Last updated on December 14, 2018
The stories of those who survived the Holocaust have been read by millions and their words a reminder of one of history’s darkest times. Their will to live and courage in reliving their experiences have given the world invaluable treasures in books that have stood and will continue to stand the test of time. Among them is the story Annelies Marine “Anne” Frank (1929-1945), whose diary kept while hiding from the Third Reich, became one of the most popular books in the world. In June, 2013 while visiting The Netherlands, I paid a visit to the Anne Frank Museum. As I entered the museum and made my way up to the attic, I was overcome by chills at just how small it really is. Pictures and words do not suffice, it is something to be seen in person. And it continues to boggle my mind that several people lived in such a compact space. But their will to survive kept them focused on their surroundings and remaining in the attack for as long as possible. Their hiding place was eventually discovered and for many years it was believed that the family was betrayed. However, historians have never found conclusive proof that the family’s location was given to the Sicherheitsdienst (SD) in the form of an anonymous phone call as is widely believed. The truth may remain lost to history. Frank was sent to the Bergen-Belsen camp where she died of Typhus in February, 1945, several days after her sister Margot and would have been simply another victim of the Final Solution if not for her father Otto, who survived the war and returned to Amsterdam where he found her diary. Believing his daughter’s words to be important to future generations, he found a publisher willing to put the words in print. And the result is a literary masterpiece that is read each year by growing numbers of young students across the world.
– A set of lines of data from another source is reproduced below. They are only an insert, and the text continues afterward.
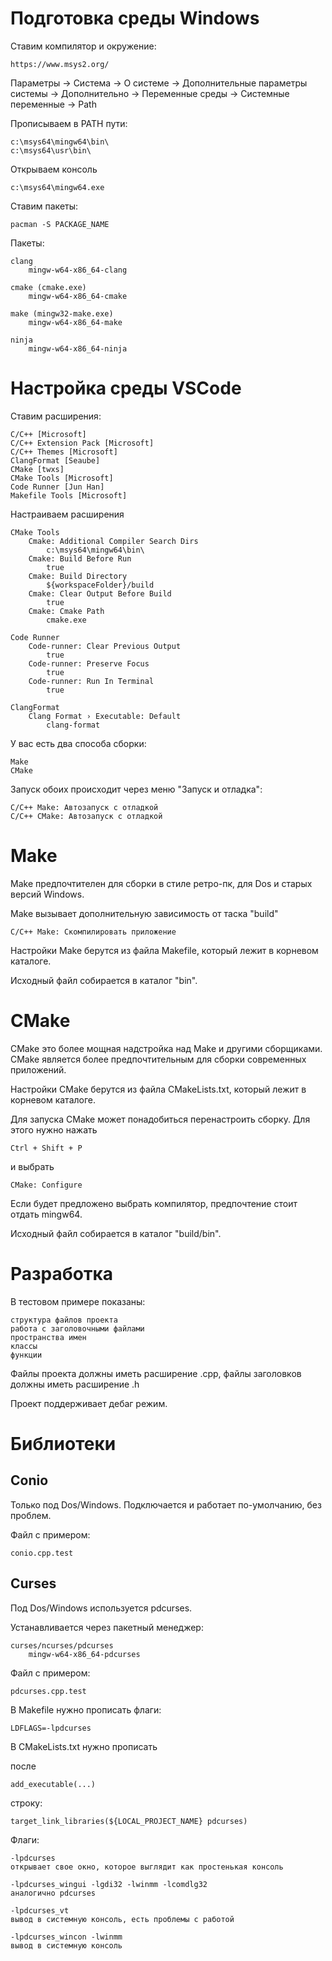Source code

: # Подготовка среды Windows

Ставим компилятор и окружение:

    https://www.msys2.org/

Параметры -> Система -> О системе -> Дополнительные параметры системы -> Дополнительно -> Переменные среды -> Системные переменные -> Path

Прописываем в PATH пути:

    c:\msys64\mingw64\bin\
    c:\msys64\usr\bin\

Открываем консоль

    c:\msys64\mingw64.exe

Ставим пакеты:

    pacman -S PACKAGE_NAME

Пакеты:

    clang
        mingw-w64-x86_64-clang

    cmake (cmake.exe)
        mingw-w64-x86_64-cmake

    make (mingw32-make.exe)
        mingw-w64-x86_64-make

    ninja
        mingw-w64-x86_64-ninja

# Настройка среды VSCode

Ставим расширения:

    С/С++ [Microsoft]
    С/С++ Extension Pack [Microsoft]
    С/С++ Themes [Microsoft]
    ClangFormat [Seaube]
    CMake [twxs]
    CMake Tools [Microsoft]
    Code Runner [Jun Han]
    Makefile Tools [Microsoft]

Настраиваем расширения

    CMake Tools
        Cmake: Additional Compiler Search Dirs
            c:\msys64\mingw64\bin\
        Cmake: Build Before Run
            true
        Cmake: Build Directory
            ${workspaceFolder}/build
        Cmake: Clear Output Before Build
            true
        Cmake: Cmake Path
            cmake.exe

    Code Runner
        Code-runner: Clear Previous Output
            true
        Code-runner: Preserve Focus
            true
        Code-runner: Run In Terminal
            true

    ClangFormat
        Clang Format › Executable: Default
            clang-format

У вас есть два способа сборки:

    Make
    CMake

Запуск обоих происходит через меню "Запуск и отладка":

    C/C++ Make: Автозапуск с отладкой
    C/C++ CMake: Автозапуск с отладкой

# Make

Make предпочтителен для сборки в стиле ретро-пк, для Dos и старых версий Windows.

Make вызывает дополнительную зависимость от таска "build"

    C/C++ Make: Скомпилировать приложение

Настройки Make берутся из файла Makefile, который лежит в корневом каталоге.

Исходный файл собирается в каталог "bin".

# CMake

CMake это более мощная надстройка над Make и другими сборщиками. CMake является более предпочтительным для сборки современных приложений.

Настройки CMake берутся из файла CMakeLists.txt, который лежит в корневом каталоге.

Для запуска CMake может понадобиться перенастроить сборку. Для этого нужно нажать

    Ctrl + Shift + P

и выбрать

    CMake: Configure

Если будет предложено выбрать компилятор, предпочтение стоит отдать mingw64.

Исходный файл собирается в каталог "build/bin".

# Разработка

В тестовом примере показаны:

    структура файлов проекта
    работа с заголовочными файлами
    пространства имен
    классы
    функции

Файлы проекта должны иметь расширение .cpp, файлы заголовков должны иметь расширение .h

Проект поддерживает дебаг режим.

# Библиотеки

## Conio

Только под Dos/Windows. Подключается и работает по-умолчанию, без проблем.

Файл с примером:

    conio.cpp.test

## Curses

Под Dos/Windows используется pdcurses.

Устанавливается через пакетный менеджер:

    curses/ncurses/pdcurses
        mingw-w64-x86_64-pdcurses

Файл с примером:

    pdcurses.cpp.test

В Makefile нужно прописать флаги:

    LDFLAGS=-lpdcurses

В CMakeLists.txt нужно прописать

после

    add_executable(...)

строку:

    target_link_libraries(${LOCAL_PROJECT_NAME} pdcurses)

Флаги:

    -lpdcurses
    открывает свое окно, которое выглядит как простенькая консоль

    -lpdcurses_wingui -lgdi32 -lwinmm -lcomdlg32
    аналогично pdcurses

    -lpdcurses_vt
    вывод в системную консоль, есть проблемы с работой

    -lpdcurses_wincon -lwinmm
    вывод в системную консоль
The diary is fascinating and shows the musings of a typical teenage girl living in atypical times. Her account of daily life in the annex and thoughts about her family, war and her feelings towards the other occupants in the annex are interesting and at times humorous. Her sharp wit and analytical observations of those around her, show that she is wise beyond her years. And her ability to maintain a sense of humor even as they are hiding in the attic, is a testament to her character and that of those around her. We the readers know that eventually she falls victim to the Nazis and is sent to the camp where she will die. But as the book moves forward, it is impossible not to become drawn to her through a vivacious personality and blossoming mind. We are even introduced to her paramour, Peter whose family is in hiding with the Franks. Her story really is the diary of a young girl.
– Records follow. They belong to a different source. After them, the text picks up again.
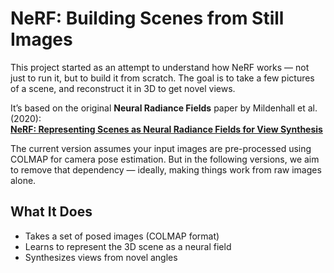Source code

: # NeRF: Building Scenes from Still Images

This project started as an attempt to understand how NeRF works — not just to run it, but to build it from scratch. The goal is to take a few pictures of a scene, and reconstruct it in 3D to get novel views.

It’s based on the original **Neural Radiance Fields** paper by Mildenhall et al. (2020):  
**[NeRF: Representing Scenes as Neural Radiance Fields for View Synthesis](https://arxiv.org/abs/2003.08934)**

The current version assumes your input images are pre-processed using COLMAP for camera pose estimation. But in the following versions, we aim to remove that dependency — ideally, making things work from raw images alone.

## What It Does

- Takes a set of posed images (COLMAP format)
- Learns to represent the 3D scene as a neural field
- Synthesizes views from novel angles

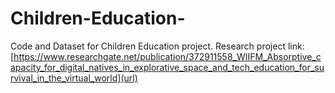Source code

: # Children-Education-
Code and Dataset for Children Education project.
Research project link: [https://www.researchgate.net/publication/372911558_WIIFM_Absorptive_capacity_for_digital_natives_in_explorative_space_and_tech_education_for_survival_in_the_virtual_world](url)
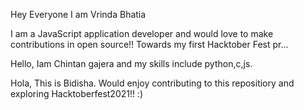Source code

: 
Hey Everyone
I am Vrinda Bhatia


I am a JavaScript application developer and would love to make contributions in open source!!
Towards my first Hacktober Fest pr...

Hello,
Iam Chintan gajera and my skills include python,c,js.

Hola,
This is Bidisha. Would enjoy contributing to this repositiory and exploring Hacktoberfest2021!! :)

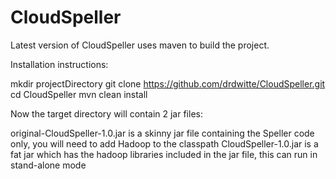 # CloudSpeller

Latest version of CloudSpeller uses maven to build the project. 

Installation instructions: 


mkdir projectDirectory
git clone https://github.com/drdwitte/CloudSpeller.git
cd CloudSpeller
mvn clean install

Now the target directory will contain 2 jar files:

original-CloudSpeller-1.0.jar is a skinny jar file containing the Speller code only, you will need to add Hadoop to the classpath
CloudSpeller-1.0.jar is a fat jar which has the hadoop libraries included in the jar file, this can run in stand-alone mode
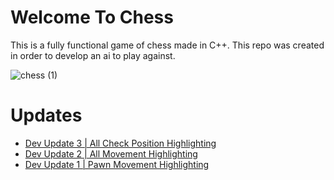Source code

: # Welcome To Chess

This is a fully functional game of chess made in C++. 
This repo was created in order to develop an ai to play against.

![chess (1)](https://github.com/user-attachments/assets/f9365778-3aeb-4bc6-a3bc-dd093b9e8c62)

# Updates

- [Dev Update 3 | All Check Position Highlighting](https://youtu.be/nfQ-KtzEYcs)
- [Dev Update 2 | All Movement Highlighting](https://www.youtube.com/watch?v=bu_7qbDPJCI)
- [Dev Update 1 | Pawn Movement Highlighting](https://youtu.be/4nSsConUNIU?si=mjSMqX2aZBMM_NnA)
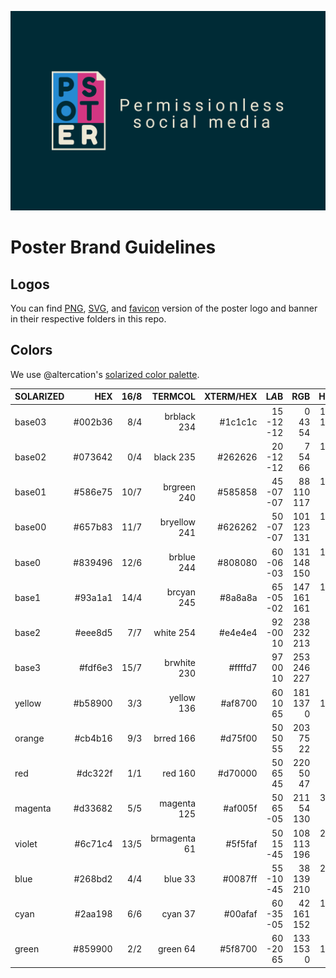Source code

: ![image](svg/banner.svg)

# Poster Brand Guidelines

## Logos

You can find [PNG](png), [SVG](svg), and [favicon](favicon) version of the poster logo and banner in their respective folders in this repo.

## Colors

We use @altercation's [solarized color palette](https://ethanschoonover.com/solarized/).

| SOLARIZED |     HEX | 16/8 |      TERMCOL | XTERM/HEX |      L*A*B |         RGB |        HSB |
| :-------- | ------: | ---: | -----------: | --------: | ---------: | ----------: | ---------: |
| base03    | #002b36 |  8/4 |  brblack 234 |   #1c1c1c | 15 -12 -12 |     0 43 54 | 193 100 21 |
| base02    | #073642 |  0/4 |    black 235 |   #262626 | 20 -12 -12 |     7 54 66 |  192 90 26 |
| base01    | #586e75 | 10/7 |  brgreen 240 |   #585858 | 45 -07 -07 |  88 110 117 |  194 25 46 |
| base00    | #657b83 | 11/7 | bryellow 241 |   #626262 | 50 -07 -07 | 101 123 131 |  195 23 51 |
| base0     | #839496 | 12/6 |   brblue 244 |   #808080 | 60 -06 -03 | 131 148 150 |  186 13 59 |
| base1     | #93a1a1 | 14/4 |   brcyan 245 |   #8a8a8a | 65 -05 -02 | 147 161 161 |   180 9 63 |
| base2     | #eee8d5 |  7/7 |    white 254 |   #e4e4e4 |  92 -00 10 | 238 232 213 |   44 11 93 |
| base3     | #fdf6e3 | 15/7 |  brwhite 230 |   #ffffd7 |   97 00 10 | 253 246 227 |   44 10 99 |
| yellow    | #b58900 |  3/3 |   yellow 136 |   #af8700 |   60 10 65 |   181 137 0 |  45 100 71 |
| orange    | #cb4b16 |  9/3 |    brred 166 |   #d75f00 |   50 50 55 |   203 75 22 |   18 89 80 |
| red       | #dc322f |  1/1 |      red 160 |   #d70000 |   50 65 45 |   220 50 47 |    1 79 86 |
| magenta   | #d33682 |  5/5 |  magenta 125 |   #af005f |  50 65 -05 |  211 54 130 |  331 74 83 |
| violet    | #6c71c4 | 13/5 | brmagenta 61 |   #5f5faf |  50 15 -45 | 108 113 196 |  237 45 77 |
| blue      | #268bd2 |  4/4 |      blue 33 |   #0087ff | 55 -10 -45 |  38 139 210 |  205 82 82 |
| cyan      | #2aa198 |  6/6 |      cyan 37 |   #00afaf | 60 -35 -05 |  42 161 152 |  175 74 63 |
| green     | #859900 |  2/2 |     green 64 |   #5f8700 |  60 -20 65 |   133 153 0 |  68 100 60 |

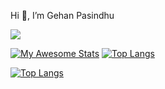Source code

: Hi 👋, I’m Gehan Pasindhu

![](https://komarev.com/ghpvc/?username=GehanPasindhu&color=brightgreen)

[![My Awesome Stats](https://awesome-github-stats.azurewebsites.net/user-stats/GehanPasindhu?cardType=level&theme=github-dark&preferLogin=false)](https://git.io/awesome-stats-card) [![Top Langs](https://github-readme-stats.vercel.app/api/top-langs/?username=GehanPasindhu&layout=compact&langs_count=10)](https://github.com/anuraghazra/github-readme-stats)


[![Top Langs](https://github-readme-stats.vercel.app/api/top-langs/?username=anuraghazra)](https://github.com/anuraghazra/github-readme-stats)
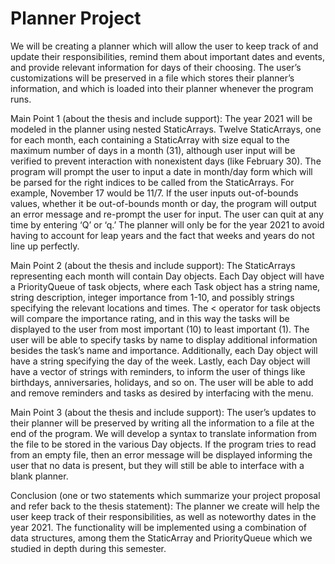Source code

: # Planner Project
We will be creating a planner which will allow the user to keep track of and update their responsibilities, remind them about important dates and events, and provide relevant information for days of their choosing. The user’s customizations will be preserved in a file which stores their planner’s information, and which is loaded into their planner whenever the program runs.

Main Point 1 (about the thesis and include support):
	The year 2021 will be modeled in the planner using nested StaticArrays. Twelve StaticArrays, one for each month, each containing a StaticArray with size equal to the maximum number of days in a month (31), although user input will be verified to prevent interaction with nonexistent days (like February 30). The program will prompt the user to input a date in month/day form which will be parsed for the right indices to be called from the StaticArrays. For example, November 17 would be 11/7. If the user inputs out-of-bounds values, whether it be out-of-bounds month or day, the program will output an error message and re-prompt the user for input. The user can quit at any time by entering ‘Q’ or ‘q.’ The planner will only be for the year 2021 to avoid having to account for leap years and the fact that weeks and years do not line up perfectly.

Main Point 2 (about the thesis and include support):
	The StaticArrays representing each month will contain Day objects. Each Day object will have a PriorityQueue of task objects, where each Task object has a string name, string description, integer importance from 1-10, and possibly strings specifying the relevant locations and times. The < operator for task objects will compare the importance rating, and in this way the tasks will be displayed to the user from most important (10) to least important (1). The user will be able to specify tasks by name to display additional information besides the task’s name and importance. Additionally, each Day object will have a string specifying the day of the week. Lastly, each Day object will have a vector of strings with reminders, to inform the user of things like birthdays, anniversaries, holidays, and so on. The user will be able to add and remove reminders and tasks as desired by interfacing with the menu.

Main Point 3 (about the thesis and include support):
	The user’s updates to their planner will be preserved by writing all the information to a file at the end of the program. We will develop a syntax to translate information from the file to be stored in the various Day objects. If the program tries to read from an empty file, then an error message will be displayed informing the user that no data is present, but they will still be able to interface with a blank planner.

Conclusion (one or two statements which summarize your project proposal and refer back to the thesis statement):
The planner we create will help the user keep track of their responsibilities, as well as noteworthy dates in the year 2021. The functionality will be implemented using a combination of data structures, among them the StaticArray and PriorityQueue which we studied in depth during this semester.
When I finished the book, I found it incredibly difficult to come to terms that such a young woman was sent to her death simply because of her religious faith. It forced me to ask myself why humans do the things they do to each other. We have an uncanny ability to cause the destruction of ourselves and those around us. Anne Frank, never finished high school, went to a university, met the love of her life and started a family. During the Second World War, she and the occupants of the hidden attic fell victim to Nazi terror formulated by Nazi ideology. But in death, Frank has become a martyr of the Holocaust and one its brightest voices from beyond this world. Today, more than seventy-three years after her death, this book remains on the shelves of bibliophiles, libraries and teachers throughout the world as new generations of students learn about the Third Reich and the quest of Adolf Hitler to accomplish world domination.
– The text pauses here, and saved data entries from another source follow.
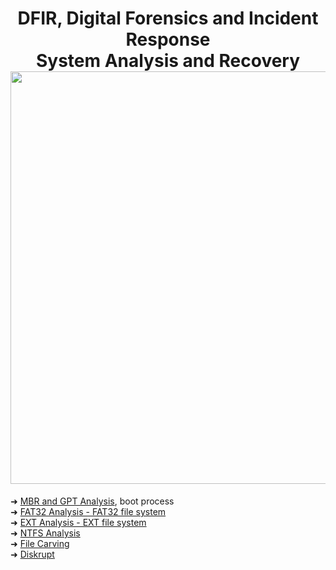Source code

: 
<h1 align="center">DFIR, Digital Forensics and Incident Response<br>System Analysis and Recovery<br><img width="660px" src="https://github.com/user-attachments/assets/f460f04d-b05c-4d92-b163-df92c854009e"></h1>

➜ [MBR and GPT Analysis](https://github.com/RosanaFSS/DFIR-System-Analysis-and-Recovery/blob/main/1%20.%20MBR%20and%20GPT%20Analysis.md),  boot process<br>
➜ [FAT32 Analysis - FAT32 file system]()<br>
➜ [EXT Analysis - EXT file system]()<br>
➜ [NTFS Analysis]()<br>
➜ [File Carving]()<br>
➜ [Diskrupt](https://github.com/RosanaFSS/DFIR-System-Analysis-and-Recovery/blob/main/6%20.%20Diskrupt.md)
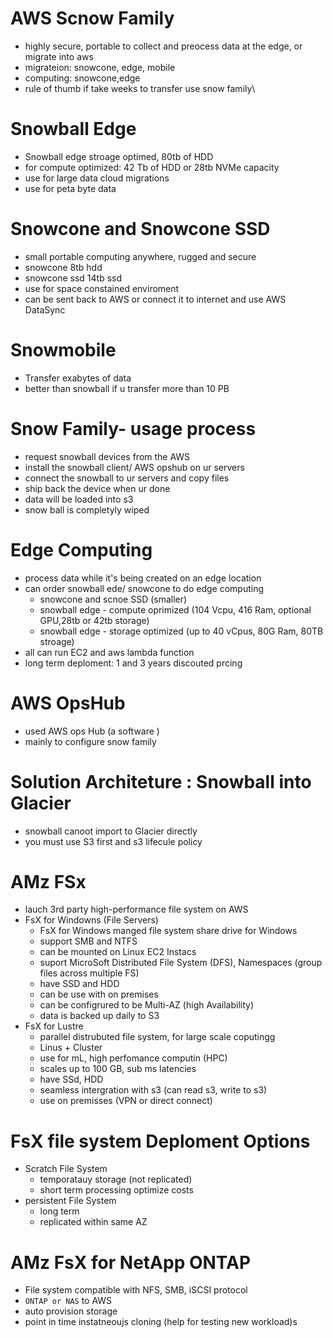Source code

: # AWS Scnow Family
 - highly secure, portable to collect and preocess data at the edge, or migrate into aws
 - migrateion: snowcone, edge, mobile
 - computing: snowcone,edge
 - rule of thumb if take weeks to transfer use snow family\
# Snowball Edge
 - Snowball edge stroage optimed, 80tb of HDD
 - for compute optimized: 42 Tb of HDD or 28tb NVMe capacity
 - use for large data cloud migrations
 - use for peta byte data
# Snowcone and Snowcone SSD
 - small portable computing anywhere, rugged and secure
 - snowcone 8tb hdd
 - snowcone ssd 14tb ssd
 - use for space constained enviroment
 - can be sent back to AWS or connect it to internet and use AWS DataSync
# Snowmobile
 - Transfer exabytes of data
 - better than snowball if u transfer more than 10 PB
# Snow Family- usage process
 - request snowball devices from the AWS
 - install the snowball client/ AWS opshub on ur servers
 - connect the snowball to ur servers and copy files
 - ship back the device when ur done
 - data will be loaded into s3
 - snow ball is completyly wiped
# Edge Computing
 - process data while it's being created on an edge location
 - can order snowball ede/ snowcone to do edge computing
   - snowcone and scnoe SSD (smaller)
   - snowball edge - compute oprimized (104 Vcpu, 416 Ram, optional GPU,28tb or 42tb storage)
   - snowball edge - storage optimized (up to 40 vCpus, 80G Ram, 80TB stroage)
 - all can run EC2 and aws lambda function
 - long term deploment: 1 and 3 years discouted prcing
# AWS OpsHub
 - used AWS ops Hub  (a software )
 - mainly to configure snow family
# Solution Architeture : Snowball into Glacier
 - snowball canoot import to Glacier directly
 - you must use S3 first and s3 lifecule policy
# AMz FSx
 - lauch 3rd party high-performance file system on AWS
 - FsX for Windowns (File Servers)
     - FsX for Windows manged file system share drive for Windows
     - support SMB and NTFS
     - can be mounted on Linux EC2 Instacs
     - suport MicroSoft Distributed File System (DFS), Namespaces (group files across multiple FS)
     - have SSD and HDD
     - can be use with on premises
     - can be configrured to be Multi-AZ (high Availability)
     - data is backed up daily to S3
 - FsX for Lustre
   - parallel distrubuted file system, for large scale coputingg
   - Linus + Cluster
   - use for mL, high perfomance computin  (HPC)
   - scales up to 100 GB, sub ms latencies
   - have SSd, HDD
   - seamless intergration with s3 (can read s3, write to s3)
   - use on premisses (VPN or direct connect)
# FsX file system Deploment Options
  - Scratch File System
     - temporatauy storage (not replicated)
     - short term processing optimize costs
  - persistent File System
     - long term
     - replicated within same AZ
# AMz FsX for NetApp ONTAP
 - File system compatible with NFS, SMB, iSCSI protocol
 - `ONTAP or NAS` to AWS
 - auto provision storage
 - point in time instatneoujs cloning (help for testing new workload)s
Anne Frank’s story is one that will remain with you long after you have finished the book. Although it is recommended reading to young adults, I find that even older adults can find meaning in this captivating journal recorded by a young woman whose life was changed permanently in the country she called home as the Austrian menace pushed Germany in a world conflict. And until the end of time, people will continue to read and cherish this diary of a young girl.